Beneath this task are records; count the lines among them that contain the word "console" and answer with the number only.

Items from a dataset:

****************************************

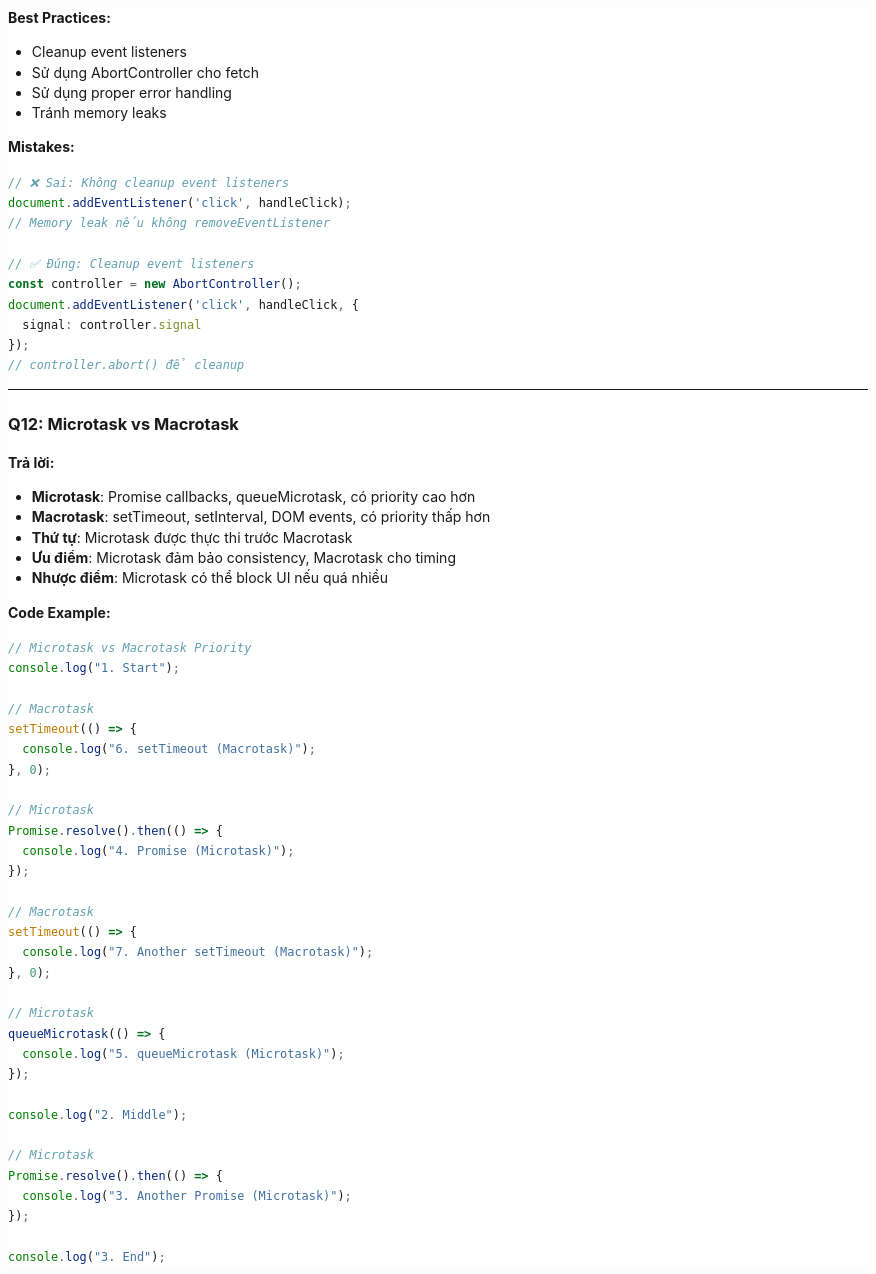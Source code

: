 **Best Practices:**
- Cleanup event listeners
- Sử dụng AbortController cho fetch
- Sử dụng proper error handling
- Tránh memory leaks

**Mistakes:**
```typescript
// ❌ Sai: Không cleanup event listeners
document.addEventListener('click', handleClick);
// Memory leak nếu không removeEventListener

// ✅ Đúng: Cleanup event listeners
const controller = new AbortController();
document.addEventListener('click', handleClick, {
  signal: controller.signal
});
// controller.abort() để cleanup
```

---

### **Q12: Microtask vs Macrotask**

**Trả lời:**
- **Microtask**: Promise callbacks, queueMicrotask, có priority cao hơn
- **Macrotask**: setTimeout, setInterval, DOM events, có priority thấp hơn
- **Thứ tự**: Microtask được thực thi trước Macrotask
- **Ưu điểm**: Microtask đảm bảo consistency, Macrotask cho timing
- **Nhược điểm**: Microtask có thể block UI nếu quá nhiều

**Code Example:**
```typescript
// Microtask vs Macrotask Priority
console.log("1. Start");

// Macrotask
setTimeout(() => {
  console.log("6. setTimeout (Macrotask)");
}, 0);

// Microtask
Promise.resolve().then(() => {
  console.log("4. Promise (Microtask)");
});

// Macrotask
setTimeout(() => {
  console.log("7. Another setTimeout (Macrotask)");
}, 0);

// Microtask
queueMicrotask(() => {
  console.log("5. queueMicrotask (Microtask)");
});

console.log("2. Middle");

// Microtask
Promise.resolve().then(() => {
  console.log("3. Another Promise (Microtask)");
});

console.log("3. End");

```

****************************************

» **FINISHED EXERCISE**:
8